In the months leading up to the tournament, the host country Qatar and FIFA had agreed that alcoholic beer would be allowed at the stadiums. Qatar is a Muslim country with severe laws regarding alcohol. The intoxicating beverage is generally forbidden and can only be sold in limited areas like hotels. Despite its earlier agreement, Qatar changed course without explanation, moving to restrict the sale and consumption of alcohol during the World Cup.
The deal between Budweiser and FIFA had a value of US$75 million and allowed Budweiser to sell beer exclusively in the areas surrounding the stadiums. Prohibiting the sale of beer at the stadiums could be construed as a breach of contract and result in a lawsuit filed by the beer company.
Budweiser and FIFA began their sponsorship relations in 1986, when the World Cup took place in Mexico. In 2026, when the USA, Canada and Mexico will host the tournament, Budweiser will be the official beer supplier. Following Qatar’s decision Budweiser acknowledged the move via its official twitter page, tweeting “Well, this is awkward.” The company later deleted the tweet.

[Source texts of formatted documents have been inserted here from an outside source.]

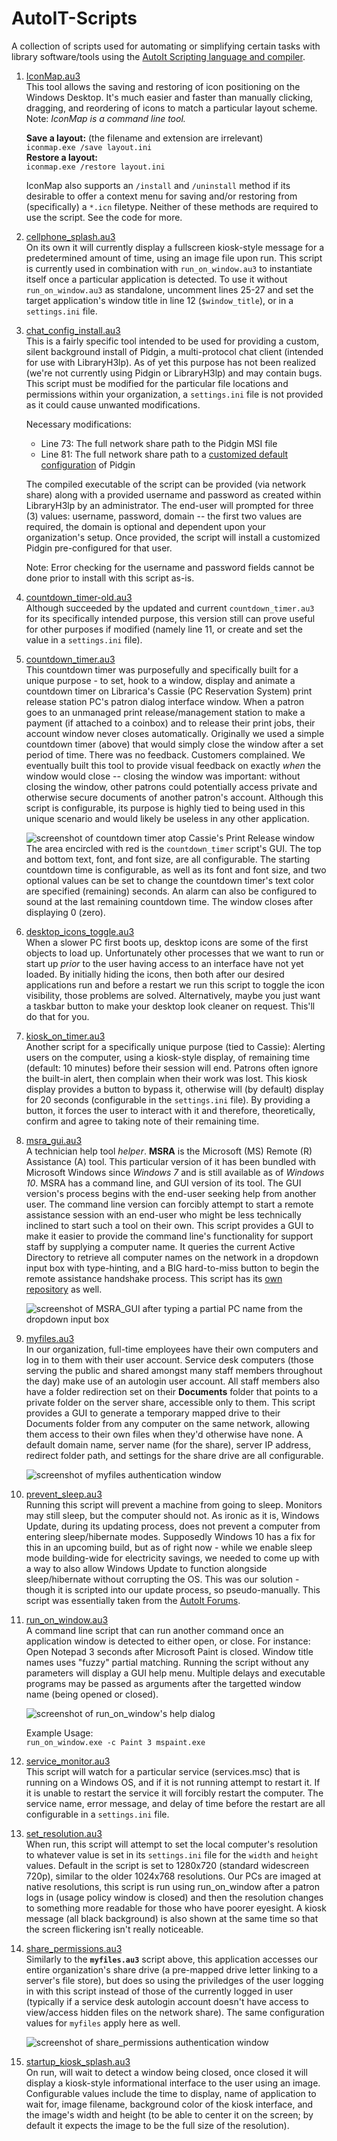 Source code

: # AutoIT-Scripts
A collection of scripts used for automating or simplifying certain tasks with library software/tools using the [AutoIt Scripting language and compiler](https://www.autoitscript.com/site/).

1. [IconMap.au3](<https://github.com/SaratogaLibrary/AutoIT-Scripts/blob/master/IconMap.au3>)  
   This tool allows the saving and restoring of icon positioning on the Windows Desktop. It's much easier and faster than manually clicking, dragging, and reordering of icons to match a particular layout scheme. Note: _IconMap is a command line tool._  
   
   **Save a layout:** (the filename and extension are irrelevant)  
   `iconmap.exe /save layout.ini`  
   **Restore a layout:**  
   `iconmap.exe /restore layout.ini`  
   
   IconMap also supports an `/install` and `/uninstall` method if its desirable to offer a context menu for saving and/or restoring from (specifically) a `*.icn` filetype. Neither of these methods are required to use the script. See the code for more.

2. [cellphone_splash.au3](<https://github.com/SaratogaLibrary/AutoIT-Scripts/blob/master/cellphone_splash.au3>)  
   On its own it will currently display a fullscreen kiosk-style message for a predetermined amount of time, using an image file upon run. This script is currently used in combination with `run_on_window.au3` to instantiate itself once a particular application is detected. To use it without `run_on_window.au3` as standalone, uncomment lines 25-27 and set the target application's window title in line 12 (`$window_title`), or in a `settings.ini` file.

3. [chat_config_install.au3](<https://github.com/SaratogaLibrary/AutoIT-Scripts/blob/master/chat_config_install.au3>)  
   This is a fairly specific tool intended to be used for providing a custom, silent background install of Pidgin, a multi-protocol chat client (intended for use with LibraryH3lp). As of yet this purpose has not been realized (we're not currently using Pidgin or LibraryH3lp) and may contain bugs. This script must be modified for the particular file locations and permissions within your organization, a `settings.ini` file is not provided as it could cause unwanted modifications.  
   
   Necessary modifications:
   - Line 73: The full network share path to the Pidgin MSI file
   - Line 81: The full network share path to a [customized default configuration](<https://developer.pidgin.im/wiki/ConfigurationFiles>) of Pidgin

   The compiled executable of the script can be provided (via network share) along with a provided username and password as created within LibraryH3lp by an administrator. The end-user will prompted for three (3) values: username, password, domain -- the first two values are required, the domain is optional and dependent upon your organization's setup. Once provided, the script will install a customized Pidgin pre-configured for that user.  
   
   Note: Error checking for the username and password fields cannot be done prior to install with this script as-is.

4. [countdown_timer-old.au3](<https://github.com/SaratogaLibrary/AutoIT-Scripts/blob/master/countdown_timer-old.au3>)  
   Although succeeded by the updated and current `countdown_timer.au3` for its specifically intended purpose, this version still can prove useful for other purposes if modified (namely line 11, or create and set the value in a `settings.ini` file).

5. [countdown_timer.au3](<https://github.com/SaratogaLibrary/AutoIT-Scripts/blob/master/countdown_timer.au3>)  
   This countdown timer was purposefully and specifically built for a unique purpose - to set, hook to a window, display and animate a countdown timer on Librarica's Cassie (PC Reservation System) print release station PC's patron dialog interface window. When a patron goes to an unmanaged print release/management station to make a payment (if attached to a coinbox) and to release their print jobs, their account window never closes automatically. Originally we used a simple countdown timer (above) that would simply close the window after a set period of time. There was no feedback. Customers complained. We eventually built this tool to provide visual feedback on exactly _when_ the window would close -- closing the window was important: without closing the window, other patrons could potentially access private and otherwise secure documents of another patron's account. Although this script is configurable, its purpose is highly tied to being used in this unique scenario and would likely be useless in any other application.  
   
   ![screenshot of countdown timer atop Cassie's Print Release window](./../screenshots/countdown-timer.jpg?raw=true "Countdown Timer")  
   The area encircled with red is the `countdown_timer` script's GUI. The top and bottom text, font, and font size, are all configurable. The starting countdown time is configurable, as well as its font and font size, and two optional values can be set to change the countdown timer's text color are specified (remaining) seconds. An alarm can also be configured to sound at the last remaining countdown time. The window closes after displaying 0 (zero). 

6. [desktop_icons_toggle.au3](<https://github.com/SaratogaLibrary/AutoIT-Scripts/blob/master/desktop_icons_toggle.au3>)  
   When a slower PC first boots up, desktop icons are some of the first objects to load up. Unfortunately other processes that we want to run or start up _prior_ to the user having access to an interface have not yet loaded. By initially hiding the icons, then both after our desired applications run and before a restart we run this script to toggle the icon visibility, those problems are solved. Alternatively, maybe you just want a taskbar button to make your desktop look cleaner on request. This'll do that for you.
   
7. [kiosk_on_timer.au3](<https://github.com/SaratogaLibrary/AutoIT-Scripts/blob/master/kiosk_on_timer.au3>)  
   Another script for a specifically unique purpose (tied to Cassie): Alerting users on the computer, using a kiosk-style display, of remaining time (default: 10 minutes) before their session will end. Patrons often ignore the built-in alert, then complain when their work was lost. This kiosk display provides a button to bypass it, otherwise will (by default) display for 20 seconds (configurable in the `settings.ini` file). By providing a button, it forces the user to interact with it and therefore, theoretically, confirm and agree to taking note of their remaining time.

8. [msra_gui.au3](<https://github.com/SaratogaLibrary/AutoIT-Scripts/blob/master/msra_gui.au3>)  
   A technician help tool _helper_. **MSRA** is the Microsoft (MS) Remote (R) Assistance (A) tool. This particular version of it has been bundled with Microsoft Windows since _Windows 7_ and is still available as of _Windows 10_. MSRA has a command line, and GUI version of its tool. The GUI version's process begins with the end-user seeking help from another user. The command line version can forcibly attempt to start a remote assistance session with an end-user who might be less technically inclined to start such a tool on their own. This script provides a GUI to make it easier to provide the command line's functionality for support staff by supplying a computer name. It queries the current Active Directory to retrieve all computer names on the network in a dropdown input box with type-hinting, and a BIG hard-to-miss button to begin the remote assistance handshake process. This script has its [own repository](<https://github.com/BrendonKoz/msra_gui>) as well.  

   ![screenshot of MSRA_GUI after typing a partial PC name from the dropdown input box](./../screenshots/msra.png?raw=true "MSRA GUI")  

9. [myfiles.au3](<https://github.com/SaratogaLibrary/AutoIT-Scripts/blob/master/myfiles.au3>)  
   In our organization, full-time employees have their own computers and log in to them with their user account. Service desk computers (those serving the public and shared amongst many staff members throughout the day) make use of an autologin user account. All staff members also have a folder redirection set on their **Documents** folder that points to a private folder on the server share, accessible only to them. This script provides a GUI to generate a temporary mapped drive to their Documents folder from any computer on the same network, allowing them access to their own files when they'd otherwise have none. A default domain name, server name (for the share), server IP address, redirect folder path, and settings for the share drive are all configurable.  
   
   ![screenshot of myfiles authentication window](./../screenshots/myfiles.png?raw=true "My Files")

10. [prevent_sleep.au3](<https://github.com/SaratogaLibrary/AutoIT-Scripts/blob/master/prevent_sleep.au3>)  
    Running this script will prevent a machine from going to sleep. Monitors may still sleep, but the computer should not. As ironic as it is, Windows Update, during its updating process, does not prevent a computer from entering sleep/hibernate modes. Supposedly Windows 10 has a fix for this in an upcoming build, but as of right now - while we enable sleep mode building-wide for electricity savings, we needed to come up with a way to also allow Windows Update to function alongside sleep/hibernate without corrupting the OS. This was our solution - though it is scripted into our update process, so pseudo-manually. This script was essentially taken from the [AutoIt Forums](<https://www.autoitscript.com/forum/topic/152381-screensaver-sleep-lock-and-power-save-disabling/>).

11. [run_on_window.au3](<https://github.com/SaratogaLibrary/AutoIT-Scripts/blob/master/run_on_window.au3>)  
    A command line script that can run another command once an application window is detected to either open, or close. For instance: Open Notepad 3 seconds after Microsoft Paint is closed. Window title names uses "fuzzy" partial matching. Running the script without any parameters will display a GUI help menu. Multiple delays and executable programs may be passed as arguments after the targetted window name (being opened or closed).
    
    ![screenshot of run_on_window's help dialog](./../screenshots/run_on_window.png?raw=true "run_on_window help")
    
    Example Usage:  
    `run_on_window.exe -c Paint 3 mspaint.exe`

12. [service_monitor.au3](<https://github.com/SaratogaLibrary/AutoIT-Scripts/blob/master/service_monitor.au3>)  
    This script will watch for a particular service (services.msc) that is running on a Windows OS, and if it is not running attempt to restart it. If it is unable to restart the service it will forcibly restart the computer. The service name, error message, and delay of time before the restart are all configurable in a `settings.ini` file.

13. [set_resolution.au3](<https://github.com/SaratogaLibrary/AutoIT-Scripts/blob/master/set_resolution.au3>)  
    When run, this script will attempt to set the local computer's resolution to whatever value is set in its `settings.ini` file for the `width` and `height` values. Default in the script is set to 1280x720 (standard widescreen 720p), similar to the older 1024x768 resolutions. Our PCs are imaged at native resolutions, this script is run using run_on_window after a patron logs in (usage policy window is closed) and then the resolution changes to something more readable for those who have poorer eyesight. A kiosk message (all black background) is also shown at the same time so that the screen flickering isn't really noticeable.

14. [share_permissions.au3](<https://github.com/SaratogaLibrary/AutoIT-Scripts/blob/master/share_permissions.au3>)  
    Similarly to the **`myfiles.au3`** script above, this application accesses our entire organization's share drive (a pre-mapped drive letter linking to a server's file store), but does so using the priviledges of the user logging in with this script instead of those of the currently logged in user (typically if a service desk autologin account doesn't have access to view/access hidden files on the network share). The same configuration values for `myfiles` apply here as well.
    
    ![screenshot of share_permissions authentication window](./../screenshots/share_permissions.png?raw=true "Share Permissions")

15. [startup_kiosk_splash.au3](<https://github.com/SaratogaLibrary/AutoIT-Scripts/blob/master/startup_kiosk_splash.au3>)  
    On run, will wait to detect a window being closed, once closed it will display a kiosk-style informational interface to the user using an image. Configurable values include the time to display, name of application to wait for, image filename, background color of the kiosk interface, and the image's width and height (to be able to center it on the screen; by default it expects the image to be the full size of the resolution).
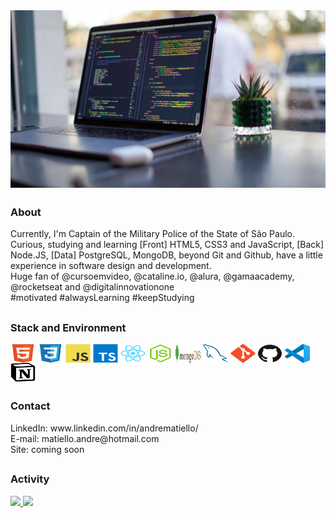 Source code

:<!-- *********************************** Banner ************************************************ -->
<img src="./assets/img-desktop-github2.jpg" align="center">

<!-- ****************************************** Bio ******************************************** -->
##

### About
<p align="left">
Currently, I'm Captain of the Military Police of the State of São Paulo.<br>
Curious, studying and learning [Front] HTML5, CSS3 and JavaScript, [Back] Node.JS, [Data] PostgreSQL, MongoDB, beyond Git and Github, have a little experience in software design and development.<br>
Huge fan of @cursoemvideo, @cataline.io, @alura, @gamaacademy, @rocketseat and @digitalinnovationone<br>
#motivated #alwaysLearning #keepStudying
</p>

<!-- ****************************************** Stack ****************************************** -->
##
### Stack and Environment
<div style="display: inline_block">
  <img align="center" alt="matiello-HTML" height="30" width="40" src="./assets/html5.svg">
  <img align="center" alt="matiello-CSS" height="30" width="40" src="./assets/css3.svg">
  <img align="center" alt="matiello-Js" height="30" width="40" src="./assets/javascript.svg">
  <img align="center" alt="matiello-Ts" height="30" width="40" src="./assets/typescript.svg">
  <img align="center" alt="matiello-React" height="30" width="40" src="./assets/react.svg">
  <img align="center" alt="matiello-Node" height="30" width="40" src="./assets/nodejs.svg">
  <img align="center" alt="matiello-MongoDB" height="30" width="40" src="./assets/mongodb.svg">
  <img align="center" alt="matiello-MySQL" height="30" width="40" src="./assets/mysql.svg">
  <img align="center" alt="matiello-Git" height="30" width="40" src="./assets/git.svg">
  <img align="center" alt="matiello-Github" height="30" width="40" src="./assets/github.svg">
  <img align="center" alt="matiello-VSC" height="30" width="40" src="./assets/vscode.svg">
  <img align="center" alt="matiello-Notion" height="30" width="40" src="./assets/notion.svg">
</div>

<!-- ****************************************** Contact ****************************************** -->
##
### Contact
<p align="left">
LinkedIn: www.linkedin.com/in/andrematiello/<br>
E-mail: matiello.andre@hotmail.com<br>
Site: coming soon<br>
</p>

<!-- ****************************************** Activity ***************************************** -->
##
### Activity
<div>
  <a href="https://github.com/andrematiello">
  <img height="180em" src="https://github-readme-stats.vercel.app/api?username=andrematiello&show_icons=true&theme=dracula&include_all_commits=true&count_private=true"/>
  <img height="180em" src="https://github-readme-stats.vercel.app/api/top-langs/?username=andrematiello&layout=compact&langs_count=7&theme=dracula"/>
</div>
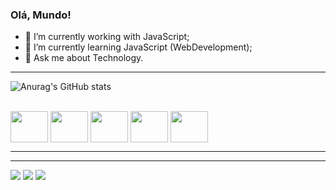  ### Olá, Mundo!

- 🔭 I’m currently working with JavaScript;
- 🌱 I’m currently learning JavaScript (WebDevelopment);
- 💬 Ask me about Technology.
<hr>

![Anurag's GitHub stats](https://github-readme-stats.vercel.app/api?username=Luuck-bit&show_icons=true&theme=onedark)

<div style="display: inline_block"><br>
<img align="center" height="50" width="60" src="https://cdn.jsdelivr.net/gh/devicons/devicon@latest/icons/python/python-original.svg" />          
<img align="center" height="50" width="60" src="https://cdn.jsdelivr.net/gh/devicons/devicon@latest/icons/cplusplus/cplusplus-original.svg" />
<img align="center" height="50" width="60" src="https://cdn.jsdelivr.net/gh/devicons/devicon@latest/icons/html5/html5-original.svg" />
<img align="center" height="50" width="60" src="https://cdn.jsdelivr.net/gh/devicons/devicon@latest/icons/css3/css3-original.svg" />
<img align="center" height="50" width="60" src="https://cdn.jsdelivr.net/gh/devicons/devicon@latest/icons/javascript/javascript-original.svg" />
</div>
<hr><hr>
<div>
  <a href="mailto:joaohdn4546@gmail.com"><img src="https://img.shields.io/badge/Gmail-D14836?style=for-the-badge&logo=gmail&logoColor=white"></a>
  <a href="https://www.linkedin.com/in/jo%C3%A3o-vitor-3bb19b262/"><img src="https://img.shields.io/badge/LinkedIn-0077B5?style=for-the-badge&logo=linkedin&logoColor=white"></a>
  <a href="https://www.instagram.com/jhon.avif/"><img src="https://img.shields.io/badge/Instagram-E4405F?style=for-the-badge&logo=instagram&logoColor=white"></a>
</div>

<!--![Snake animation](https://github.com/Luuck-bit)
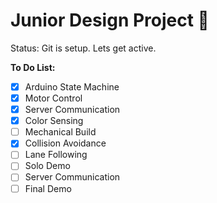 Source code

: # Junior Design Project 🥶

Status: Git is setup. Lets get active.

**To Do List:**
- [x] Arduino State Machine
- [x] Motor Control
- [x] Server Communication
- [x] Color Sensing
- [ ] Mechanical Build
- [X] Collision Avoidance
- [ ] Lane Following
- [ ] Solo Demo
- [ ] Server Communication
- [ ] Final Demo
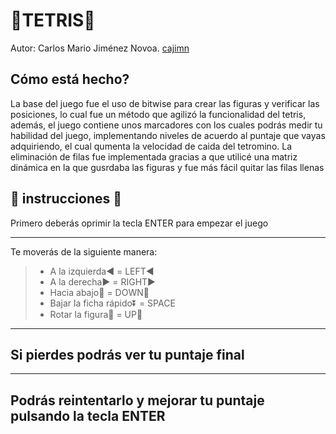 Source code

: # :gem:TETRIS:gem:
Autor: Carlos Mario Jiménez Novoa. [cajimn](https://github.com/cajimn)



## Cómo está hecho?
La base del juego fue el uso de bitwise para crear las figuras y verificar las posiciones, lo cual fue un método que agilizó la funcionalidad del tetris, además, el juego contiene unos marcadores con los cuales podrás medir tu habilidad del juego, implementando niveles de acuerdo al puntaje que vayas adquiriendo, el cual qumenta la velocidad de caida del tetromino. La eliminación de filas fue implementada gracias a que utilicé una matriz dinámica en la que gusrdaba las figuras y fue más fácil quitar las filas llenas

## :hear_no_evil: instrucciones :hear_no_evil:

  Primero deberás oprimir la tecla ENTER para empezar el juego 

-------------------------------------
  Te moverás de la siguiente manera:

  > - A la izquierda:arrow_backward: = LEFT:arrow_backward:
  > - A la derecha:arrow_forward: = RIGHT:arrow_forward:
  > - Hacia abajo:arrow_down_small: = DOWN:arrow_down_small:
  > - Bajar la ficha rápido:arrow_double_down: = SPACE
  > - Rotar la figura:arrows_counterclockwise: = UP:arrow_up_small:
-------------------------------------
  Si pierdes podrás ver tu puntaje final 
-------------------------------------

-------------------------------------
  Podrás reintentarlo y mejorar tu puntaje pulsando la tecla ENTER
-------------------------------------

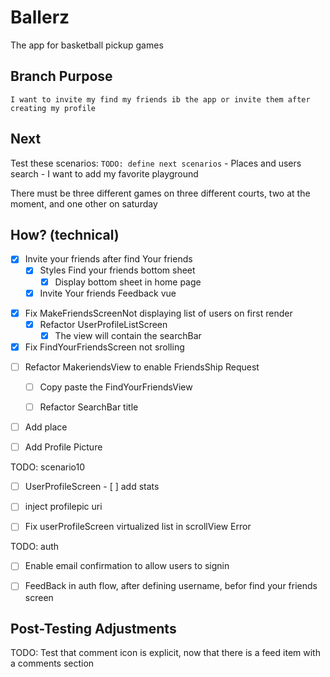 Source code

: # Ballerz
The app for basketball pickup games


## Branch Purpose
    I want to invite my find my friends ib the app or invite them after creating my profile
## Next 
Test these scenarios:
    `TODO: define next scenarios` 
    - Places and users search
    - I want to add my favorite playground
        
There must be three different games on three different courts, two at the moment, and one other on saturday


## How? (technical)

- [x] Invite your friends after find Your friends
    - [x] Styles Find your friends bottom sheet
        - [x] Display bottom sheet in home page
    - [x] Invite Your friends Feedback vue

* [x] Fix MakeFriendsScreenNot displaying list of users on first render
    - [x] Refactor UserProfileListScreen
        - [x] The view will contain the searchBar
* [x] Fix FindYourFriendsScreen not srolling

- [ ] Refactor MakeriendsView to enable FriendsShip Request
    - [ ] Copy paste the FindYourFriendsView
    - [ ] Refactor SearchBar title





- [ ] Add place
- [ ] Add Profile Picture







TODO: scenario10
- [ ] UserProfileScreen
            - [ ] add stats
* [ ] inject profilepic uri
* [ ] Fix userProfileScreen virtualized list in scrollView Error


TODO: auth
* [ ] Enable email confirmation to allow users to signin 
- [ ] FeedBack in auth flow, after defining username, befor find your friends screen






## Post-Testing Adjustments
TODO: Test that comment icon is explicit, now that there is a feed item with a comments section
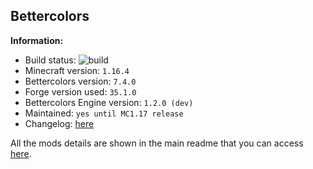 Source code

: ## Bettercolors

**Information:**
- Build status: ![build](https://img.shields.io/github/workflow/status/N3ROO/Bettercolors/Build%20MC1.16.4)
- Minecraft version: `1.16.4`
- Bettercolors version: `7.4.0`
- Forge version used: `35.1.0`
- Bettercolors Engine version: `1.2.0 (dev)`
- Maintained: `yes until MC1.17 release`
- Changelog: [here](CHANGELOG.MD)

All the mods details are shown in the main readme that you can access [here](https://github.com/N3ROO/Bettercolors). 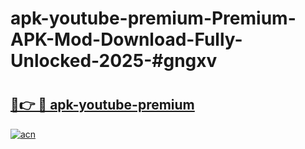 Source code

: # apk-youtube-premium-Premium-APK-Mod-Download-Fully-Unlocked-2025-#gngxv

# <h2><a href="https://bedroomkl.my?title=apk-youtube-premium&ref=1AP">🔗👉 🔴 apk-youtube-premium</a></h2>

[![acn](https://github.com/user-attachments/assets/0f9c940e-d8b0-45ae-aac7-cd30a18b3e1c)](https://bedroomkl.my?title=apk-youtube-premium&ref=1AP)

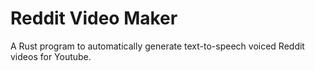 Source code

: # Reddit Video Maker

A Rust program to automatically generate text-to-speech voiced Reddit videos for Youtube.

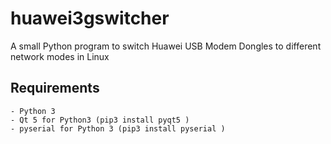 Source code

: # huawei3gswitcher
A small Python program to switch Huawei USB Modem Dongles to different network modes in Linux

## Requirements
    - Python 3
    - Qt 5 for Python3 (pip3 install pyqt5 )
    - pyserial for Python 3 (pip3 install pyserial )
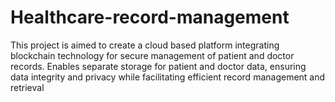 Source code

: # Healthcare-record-management
This project is aimed to create a cloud based platform integrating blockchain technology for secure management of patient and doctor records. Enables separate storage for patient and doctor data, ensuring data integrity and privacy while facilitating efficient record management and retrieval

Prior to the ban, Budweiser shipped its beer to the Gulf state, creating a huge logistical problem once Qatar backed out of the deal. A few days after the ban, Budweiser announced that it would ship the unsold beer to the country that wins the World Cup.
This is not the first time the World Cup has been accompanied by a dispute over beer. The beer industry faced similar issues during the 2014 World Cup because the purchase of alcoholic drinks at stadiums used to be forbidden in Brazil. Under pressure from FIFA, the country passed a new law that allowed beer to be sold at the stadiums during the tournament. Jerome Valcke, FIFA’s general secretary at that time, said that alcoholic drinks are part of the FIFA World Cup and the FIFA would not negotiate about it. It seems as though FIFA’s opinions have changed since then.